On the other hand, at the top, where MGM moguls like Louis B. Mayer and Irving Thalberg would have the most to lose, an innovation we know all too well would dominate. The manipulation of the moving image at their ready disposal translated into outrageously partisan images and for the first time the 30 second short was used to demolish a candidate, says Mitchell.
All told, in the context of the moment, journalist Heywood Broun commented in 1934, "that many campaigns have been distinguished by dirty tactics but I can think of none in which willful fraud has been so brazenly practiced." In the larger sense, at the center of this paradigm shift or at least most prominently emerging from this, was our friend Clem Whitaker. Over the next 25 years, as the nation's first political consultant, he would go on to win 90% of his campaigns and any important California initiative usually began and ended with the question - "Where is Clem Whitaker?"

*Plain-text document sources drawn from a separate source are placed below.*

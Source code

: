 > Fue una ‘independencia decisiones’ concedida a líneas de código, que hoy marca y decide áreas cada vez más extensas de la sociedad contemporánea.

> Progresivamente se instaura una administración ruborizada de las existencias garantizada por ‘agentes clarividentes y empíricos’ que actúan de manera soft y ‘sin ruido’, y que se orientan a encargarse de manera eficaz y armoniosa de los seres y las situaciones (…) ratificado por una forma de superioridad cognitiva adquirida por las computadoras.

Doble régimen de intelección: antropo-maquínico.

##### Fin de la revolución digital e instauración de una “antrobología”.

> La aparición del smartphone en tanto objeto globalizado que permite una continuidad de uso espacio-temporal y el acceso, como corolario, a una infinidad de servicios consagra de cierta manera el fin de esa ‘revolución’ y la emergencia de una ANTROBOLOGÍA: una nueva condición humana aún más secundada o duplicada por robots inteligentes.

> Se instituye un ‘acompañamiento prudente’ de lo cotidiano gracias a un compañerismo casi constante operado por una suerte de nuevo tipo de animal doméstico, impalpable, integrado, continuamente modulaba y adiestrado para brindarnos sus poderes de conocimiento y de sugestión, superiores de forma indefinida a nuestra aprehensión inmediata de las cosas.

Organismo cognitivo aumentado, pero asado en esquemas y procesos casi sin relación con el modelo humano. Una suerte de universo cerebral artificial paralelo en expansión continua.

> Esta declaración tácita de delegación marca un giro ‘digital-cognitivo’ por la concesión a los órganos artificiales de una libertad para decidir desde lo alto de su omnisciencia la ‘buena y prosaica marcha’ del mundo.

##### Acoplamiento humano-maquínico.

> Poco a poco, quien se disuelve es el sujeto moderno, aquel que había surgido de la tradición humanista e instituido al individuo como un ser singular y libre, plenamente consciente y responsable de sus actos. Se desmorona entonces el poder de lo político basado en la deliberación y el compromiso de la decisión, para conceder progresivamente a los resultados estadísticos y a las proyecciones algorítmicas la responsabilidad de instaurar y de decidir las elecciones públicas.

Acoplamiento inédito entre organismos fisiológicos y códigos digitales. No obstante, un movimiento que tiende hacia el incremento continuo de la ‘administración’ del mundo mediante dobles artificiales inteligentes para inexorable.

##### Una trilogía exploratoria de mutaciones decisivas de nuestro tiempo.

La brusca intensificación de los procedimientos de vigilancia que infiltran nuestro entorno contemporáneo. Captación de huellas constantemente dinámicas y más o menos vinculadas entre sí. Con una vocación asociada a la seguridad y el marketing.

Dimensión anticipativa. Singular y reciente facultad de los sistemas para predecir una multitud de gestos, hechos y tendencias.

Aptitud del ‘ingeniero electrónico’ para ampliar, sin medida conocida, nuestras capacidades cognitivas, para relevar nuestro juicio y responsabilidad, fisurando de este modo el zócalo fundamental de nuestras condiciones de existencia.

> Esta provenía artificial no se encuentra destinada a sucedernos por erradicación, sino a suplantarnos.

Coming full circle, the AMA was the one asking, and in just two weeks, Whitaker's handiwork relegated Truman and the initiative to a shallow grave. Of course, never so deep that is doesn't tease its way out every decade or so but always accompanied with the stacked odds Mr. Whitaker left in his wake. Maybe we should just give up and dip our tea bags into the cool-aid. After all, it seems a whole lot less painful than giving a damn.